On the next frame, apply_pending_scene() will detect the completed meshes and upload them to the GPU.
Resize and Scale Factor
Handle window resize events by forwarding to the engine:
#![allow(unused)]
fn main() {
engine.resize(new_width, new_height);
}This resizes:
- The wgpu surface
- All post-processing textures (SSAO, bloom, composite, FXAA)

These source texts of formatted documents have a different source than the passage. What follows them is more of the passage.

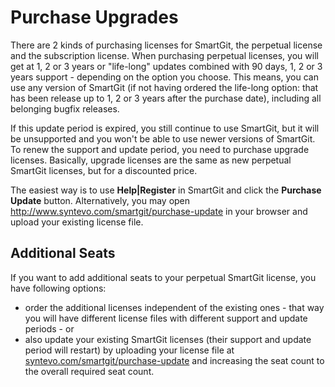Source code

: # Purchase Upgrades

There are 2 kinds of purchasing licenses for SmartGit, the perpetual
license and the subscription license. When purchasing perpetual
licenses, you will get at 1, 2 or 3 years or "life-long" updates
combined with 90 days, 1, 2 or 3 years support - depending on the option
you choose. This means, you can use any version of SmartGit (if not
having ordered the life-long option: that has been release up to 1, 2 or
3 years after the purchase date), including all belonging bugfix
releases.

If this update period is expired, you still continue to use SmartGit,
but it will be unsupported and you won't be able to use newer versions
of SmartGit. To renew the support and update period, you need to
purchase upgrade licenses. Basically, upgrade licenses are the same as
new perpetual SmartGit licenses, but for a discounted price.

The easiest way is to use **Help\|Register** in SmartGit and click the
**Purchase Update** button. Alternatively, you may open
<http://www.syntevo.com/smartgit/purchase-update> in your browser and
upload your existing license file.

## Additional Seats

If you want to add additional seats to your perpetual SmartGit license,
you have following options:

-   order the additional licenses independent of the existing ones -
    that way you will have different license files with different
    support and update periods - or
-   also update your existing SmartGit licenses (their support and
    update period will restart) by uploading your license file at
    [syntevo.com/smartgit/purchase-update](http://www.syntevo.com/smartgit/purchase-update)
    and increasing the seat count to the overall required seat count.

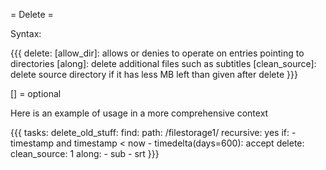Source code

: = Delete =

Syntax:

{{{
delete:
  [allow_dir]: allows or denies to operate on entries pointing to directories
  [along]: delete additional files such as subtitles
  [clean_source]: delete source directory if it has less MB left than given after delete
}}}

[] = optional

Here is an example of usage in a more comprehensive context

{{{
tasks:
  delete_old_stuff:
    find:
      path: /filestorage1/
      recursive: yes
    if:
      - timestamp and timestamp < now - timedelta(days=600): accept
    delete:
      clean_source: 1
      along:
        - sub
        - srt
}}}
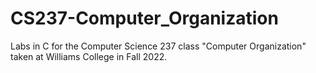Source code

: # CS237-Computer_Organization

Labs in C for the Computer Science 237 class "Computer Organization" taken at Williams College in Fall 2022.
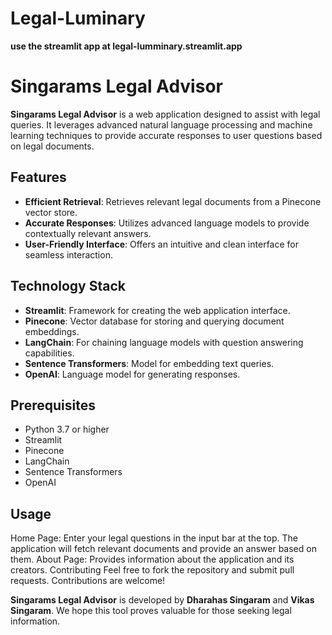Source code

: # Legal-Luminary

**use the streamlit app at legal-lumminary.streamlit.app**

# Singarams Legal Advisor

**Singarams Legal Advisor** is a web application designed to assist with legal queries. It leverages advanced natural language processing and machine learning techniques to provide accurate responses to user questions based on legal documents.

## Features

- **Efficient Retrieval**: Retrieves relevant legal documents from a Pinecone vector store.
- **Accurate Responses**: Utilizes advanced language models to provide contextually relevant answers.
- **User-Friendly Interface**: Offers an intuitive and clean interface for seamless interaction.

## Technology Stack

- **Streamlit**: Framework for creating the web application interface.
- **Pinecone**: Vector database for storing and querying document embeddings.
- **LangChain**: For chaining language models with question answering capabilities.
- **Sentence Transformers**: Model for embedding text queries.
- **OpenAI**: Language model for generating responses.

## Prerequisites

- Python 3.7 or higher
- Streamlit
- Pinecone
- LangChain
- Sentence Transformers
- OpenAI

## Usage 
Home Page: Enter your legal questions in the input bar at the top. The application will fetch relevant documents and provide an answer based on them.
About Page: Provides information about the application and its creators.
Contributing
Feel free to fork the repository and submit pull requests. Contributions are welcome!

**Singarams Legal Advisor** is developed by **Dharahas Singaram** and **Vikas Singaram**. We hope this tool proves valuable for those seeking legal information.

- The picking render target
- The camera aspect ratio
For DPI changes:
#![allow(unused)]
fn main() {
engine.set_scale_factor(new_scale);
let inner = window.inner_size();
engine.resize(inner.width, inner.height);
}Shutdown
The engine cleans up automatically on drop. The background scene processor thread is joined:
#![allow(unused)]
fn main() {
engine.shutdown_scene_processor();
}This sends a SceneRequest::Shutdown message and waits for the thread to finish. It’s also called automatically in the Drop implementation, so explicit shutdown is only needed if you want to control timing.
Ownership Model
VisoEngine owns:
| Component | Type | Purpose |
|---|---|---|
context | RenderContext | wgpu device, queue, surface |
scene | Scene | Entity groups, focus state |
camera_controller | CameraController | Camera matrices, animation |
animator | StructureAnimator | Backbone/sidechain animation |
picking | Picking | GPU picking system |
scene_processor | SceneProcessor | Background mesh thread |
tube_renderer | TubeRenderer | Backbone tubes/coils |
ribbon_renderer | RibbonRenderer | Helices and sheets |
sidechain_renderer | CapsuleSidechainRenderer | Sidechain capsules |
bns_renderer | BallAndStickRenderer | Ligands, ions, waters |
band_renderer | BandRenderer | Constraint bands |
pull_renderer | PullRenderer | Active pull visualization |
na_renderer | NucleicAcidRenderer | DNA/RNA backbones |
post_process | PostProcessStack | SSAO, bloom, composite, FXAA |
The engine is not thread-safe (!Send, !Sync) because it holds wgpu GPU resources. All engine access must happen on the main thread. The background scene processor communicates via channels and triple buffers.